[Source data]
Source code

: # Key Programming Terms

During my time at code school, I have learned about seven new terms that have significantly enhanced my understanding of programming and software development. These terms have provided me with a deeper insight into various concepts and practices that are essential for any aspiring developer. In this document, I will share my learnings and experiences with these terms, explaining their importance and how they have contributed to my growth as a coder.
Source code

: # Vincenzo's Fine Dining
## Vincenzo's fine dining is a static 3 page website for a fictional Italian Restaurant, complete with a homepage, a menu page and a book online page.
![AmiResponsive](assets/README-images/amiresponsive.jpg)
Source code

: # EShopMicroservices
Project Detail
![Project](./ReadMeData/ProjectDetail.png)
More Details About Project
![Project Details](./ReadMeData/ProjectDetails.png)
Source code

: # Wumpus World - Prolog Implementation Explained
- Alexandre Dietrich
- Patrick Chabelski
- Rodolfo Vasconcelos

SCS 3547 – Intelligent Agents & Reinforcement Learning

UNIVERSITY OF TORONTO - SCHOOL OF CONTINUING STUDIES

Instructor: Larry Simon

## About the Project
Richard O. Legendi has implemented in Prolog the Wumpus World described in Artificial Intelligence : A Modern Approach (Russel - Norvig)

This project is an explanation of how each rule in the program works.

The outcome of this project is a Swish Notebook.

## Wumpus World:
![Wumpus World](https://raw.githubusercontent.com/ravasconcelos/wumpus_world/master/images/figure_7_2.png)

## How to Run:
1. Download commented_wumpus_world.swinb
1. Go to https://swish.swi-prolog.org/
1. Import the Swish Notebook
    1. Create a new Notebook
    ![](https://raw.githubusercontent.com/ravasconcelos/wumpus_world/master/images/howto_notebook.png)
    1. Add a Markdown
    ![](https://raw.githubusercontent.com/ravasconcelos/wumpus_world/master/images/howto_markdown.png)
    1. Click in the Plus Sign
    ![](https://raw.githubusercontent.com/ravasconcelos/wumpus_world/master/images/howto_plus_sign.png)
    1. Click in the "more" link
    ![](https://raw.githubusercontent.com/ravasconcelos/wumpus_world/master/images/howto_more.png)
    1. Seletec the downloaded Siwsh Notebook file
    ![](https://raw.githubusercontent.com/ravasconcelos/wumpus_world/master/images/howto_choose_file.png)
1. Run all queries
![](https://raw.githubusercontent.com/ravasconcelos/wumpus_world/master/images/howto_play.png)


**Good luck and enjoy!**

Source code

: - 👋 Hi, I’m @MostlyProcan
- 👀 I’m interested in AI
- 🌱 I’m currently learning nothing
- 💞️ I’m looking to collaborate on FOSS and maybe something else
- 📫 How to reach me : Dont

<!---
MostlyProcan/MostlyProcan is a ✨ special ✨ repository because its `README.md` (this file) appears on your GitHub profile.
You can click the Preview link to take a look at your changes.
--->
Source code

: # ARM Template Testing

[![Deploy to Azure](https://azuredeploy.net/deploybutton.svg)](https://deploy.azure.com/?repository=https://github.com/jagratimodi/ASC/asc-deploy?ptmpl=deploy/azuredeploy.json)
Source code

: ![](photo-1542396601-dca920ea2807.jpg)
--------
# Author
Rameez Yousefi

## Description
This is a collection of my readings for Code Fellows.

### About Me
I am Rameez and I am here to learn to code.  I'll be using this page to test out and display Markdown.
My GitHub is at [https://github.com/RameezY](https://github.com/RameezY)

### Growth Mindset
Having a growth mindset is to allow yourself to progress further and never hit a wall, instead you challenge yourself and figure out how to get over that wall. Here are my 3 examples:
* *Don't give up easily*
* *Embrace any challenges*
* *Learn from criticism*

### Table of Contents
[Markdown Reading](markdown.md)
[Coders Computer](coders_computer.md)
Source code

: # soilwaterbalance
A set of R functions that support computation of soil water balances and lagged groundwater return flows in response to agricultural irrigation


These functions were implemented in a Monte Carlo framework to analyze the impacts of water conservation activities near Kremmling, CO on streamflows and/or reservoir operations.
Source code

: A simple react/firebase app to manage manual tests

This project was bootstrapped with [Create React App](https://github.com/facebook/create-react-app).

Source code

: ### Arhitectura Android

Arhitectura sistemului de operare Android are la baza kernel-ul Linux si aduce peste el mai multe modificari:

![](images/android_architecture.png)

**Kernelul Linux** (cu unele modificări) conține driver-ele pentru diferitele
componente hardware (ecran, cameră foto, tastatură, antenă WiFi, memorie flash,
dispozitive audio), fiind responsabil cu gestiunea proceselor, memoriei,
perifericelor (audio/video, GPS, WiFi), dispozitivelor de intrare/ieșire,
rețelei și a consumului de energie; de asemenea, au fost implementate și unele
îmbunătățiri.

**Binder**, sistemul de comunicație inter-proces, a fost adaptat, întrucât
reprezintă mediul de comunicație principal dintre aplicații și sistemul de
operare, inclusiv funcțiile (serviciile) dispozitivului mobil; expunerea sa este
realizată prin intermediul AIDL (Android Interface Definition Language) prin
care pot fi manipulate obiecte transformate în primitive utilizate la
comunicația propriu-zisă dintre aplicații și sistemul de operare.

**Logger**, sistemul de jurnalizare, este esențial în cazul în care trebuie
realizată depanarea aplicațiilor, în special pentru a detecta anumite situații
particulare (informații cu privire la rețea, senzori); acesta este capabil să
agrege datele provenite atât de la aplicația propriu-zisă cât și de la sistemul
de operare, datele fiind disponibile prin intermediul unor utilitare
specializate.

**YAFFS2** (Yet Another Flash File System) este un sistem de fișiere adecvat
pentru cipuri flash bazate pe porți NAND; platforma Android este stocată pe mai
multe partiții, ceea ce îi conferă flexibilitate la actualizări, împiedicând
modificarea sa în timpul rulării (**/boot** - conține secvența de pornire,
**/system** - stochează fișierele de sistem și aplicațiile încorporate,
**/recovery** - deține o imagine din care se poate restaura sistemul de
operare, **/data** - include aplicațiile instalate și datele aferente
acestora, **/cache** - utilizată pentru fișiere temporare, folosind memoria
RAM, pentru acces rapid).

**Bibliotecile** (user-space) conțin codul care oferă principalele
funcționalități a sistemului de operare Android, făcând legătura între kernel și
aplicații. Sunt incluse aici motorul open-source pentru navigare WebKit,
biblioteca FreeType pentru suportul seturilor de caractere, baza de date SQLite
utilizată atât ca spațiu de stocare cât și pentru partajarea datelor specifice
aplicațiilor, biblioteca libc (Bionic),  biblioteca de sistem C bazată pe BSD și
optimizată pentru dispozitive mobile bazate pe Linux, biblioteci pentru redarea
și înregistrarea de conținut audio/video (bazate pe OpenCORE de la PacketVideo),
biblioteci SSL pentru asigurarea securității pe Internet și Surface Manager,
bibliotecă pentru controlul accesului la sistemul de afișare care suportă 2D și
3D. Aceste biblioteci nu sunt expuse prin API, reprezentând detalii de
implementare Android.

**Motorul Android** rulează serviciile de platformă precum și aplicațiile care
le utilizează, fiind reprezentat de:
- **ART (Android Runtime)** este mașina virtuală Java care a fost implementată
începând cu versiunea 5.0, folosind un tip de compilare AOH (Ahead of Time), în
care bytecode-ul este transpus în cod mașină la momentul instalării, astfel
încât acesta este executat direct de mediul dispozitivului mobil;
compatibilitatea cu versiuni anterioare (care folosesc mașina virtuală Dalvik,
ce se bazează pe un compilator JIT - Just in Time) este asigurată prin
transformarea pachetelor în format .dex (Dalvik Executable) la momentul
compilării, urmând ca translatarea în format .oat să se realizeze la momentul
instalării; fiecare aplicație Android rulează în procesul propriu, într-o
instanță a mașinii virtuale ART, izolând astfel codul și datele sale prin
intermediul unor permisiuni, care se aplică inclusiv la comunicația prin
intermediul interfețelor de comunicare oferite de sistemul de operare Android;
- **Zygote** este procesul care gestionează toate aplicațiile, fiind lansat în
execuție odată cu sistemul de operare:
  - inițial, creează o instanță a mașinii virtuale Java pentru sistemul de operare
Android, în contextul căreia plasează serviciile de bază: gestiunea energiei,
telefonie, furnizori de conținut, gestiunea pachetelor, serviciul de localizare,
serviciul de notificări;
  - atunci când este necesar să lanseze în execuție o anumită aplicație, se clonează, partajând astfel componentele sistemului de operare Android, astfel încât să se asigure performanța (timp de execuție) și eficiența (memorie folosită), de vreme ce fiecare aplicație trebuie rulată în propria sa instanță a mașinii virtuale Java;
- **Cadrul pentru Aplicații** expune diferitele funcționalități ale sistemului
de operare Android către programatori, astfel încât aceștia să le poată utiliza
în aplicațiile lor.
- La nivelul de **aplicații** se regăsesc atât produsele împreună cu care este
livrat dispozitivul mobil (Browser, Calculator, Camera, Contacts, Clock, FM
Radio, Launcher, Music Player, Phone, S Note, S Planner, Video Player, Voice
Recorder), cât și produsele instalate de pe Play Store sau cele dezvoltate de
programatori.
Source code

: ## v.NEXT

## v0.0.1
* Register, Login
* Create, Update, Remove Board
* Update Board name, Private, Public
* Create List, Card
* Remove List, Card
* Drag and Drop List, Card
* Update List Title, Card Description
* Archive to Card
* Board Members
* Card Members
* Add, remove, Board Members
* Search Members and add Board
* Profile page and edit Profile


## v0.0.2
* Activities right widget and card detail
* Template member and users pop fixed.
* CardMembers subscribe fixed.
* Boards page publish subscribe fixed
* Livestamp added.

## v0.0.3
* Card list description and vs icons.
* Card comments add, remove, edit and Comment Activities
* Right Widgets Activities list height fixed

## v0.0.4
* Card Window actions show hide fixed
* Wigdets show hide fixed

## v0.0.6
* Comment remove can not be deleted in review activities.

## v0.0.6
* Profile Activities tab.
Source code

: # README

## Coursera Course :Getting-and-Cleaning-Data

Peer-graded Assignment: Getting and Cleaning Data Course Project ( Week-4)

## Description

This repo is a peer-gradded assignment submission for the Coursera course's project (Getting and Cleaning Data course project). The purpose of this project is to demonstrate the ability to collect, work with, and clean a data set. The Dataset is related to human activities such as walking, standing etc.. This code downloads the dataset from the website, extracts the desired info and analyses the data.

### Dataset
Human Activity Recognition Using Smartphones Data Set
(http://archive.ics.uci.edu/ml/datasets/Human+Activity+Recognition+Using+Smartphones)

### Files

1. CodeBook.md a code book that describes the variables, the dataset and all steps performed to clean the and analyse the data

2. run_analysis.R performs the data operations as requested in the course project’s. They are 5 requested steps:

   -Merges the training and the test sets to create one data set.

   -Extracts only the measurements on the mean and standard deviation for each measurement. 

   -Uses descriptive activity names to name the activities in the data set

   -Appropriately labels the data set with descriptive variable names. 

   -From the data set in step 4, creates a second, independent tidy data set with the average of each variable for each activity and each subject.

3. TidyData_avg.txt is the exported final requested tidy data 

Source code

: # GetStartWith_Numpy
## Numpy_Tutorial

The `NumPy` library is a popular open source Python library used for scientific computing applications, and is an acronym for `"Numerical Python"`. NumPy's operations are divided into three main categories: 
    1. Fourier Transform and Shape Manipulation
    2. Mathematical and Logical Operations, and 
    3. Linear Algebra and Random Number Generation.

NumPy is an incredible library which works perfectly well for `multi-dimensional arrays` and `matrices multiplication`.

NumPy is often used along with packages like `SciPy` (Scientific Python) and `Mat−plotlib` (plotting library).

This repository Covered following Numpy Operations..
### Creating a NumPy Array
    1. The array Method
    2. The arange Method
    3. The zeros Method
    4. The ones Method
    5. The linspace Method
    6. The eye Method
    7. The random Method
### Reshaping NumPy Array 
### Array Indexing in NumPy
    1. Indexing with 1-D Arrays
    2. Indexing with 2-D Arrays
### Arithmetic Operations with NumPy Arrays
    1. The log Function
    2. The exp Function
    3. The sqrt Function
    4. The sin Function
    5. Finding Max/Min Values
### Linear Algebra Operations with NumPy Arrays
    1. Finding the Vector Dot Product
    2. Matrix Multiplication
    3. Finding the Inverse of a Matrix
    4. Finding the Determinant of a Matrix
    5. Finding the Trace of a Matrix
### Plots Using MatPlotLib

→ **Directions**
Show all lines above that contain "Details".

→ **Task solution**
More Details About Project
![Project Details](./ReadMeData/ProjectDetails.png)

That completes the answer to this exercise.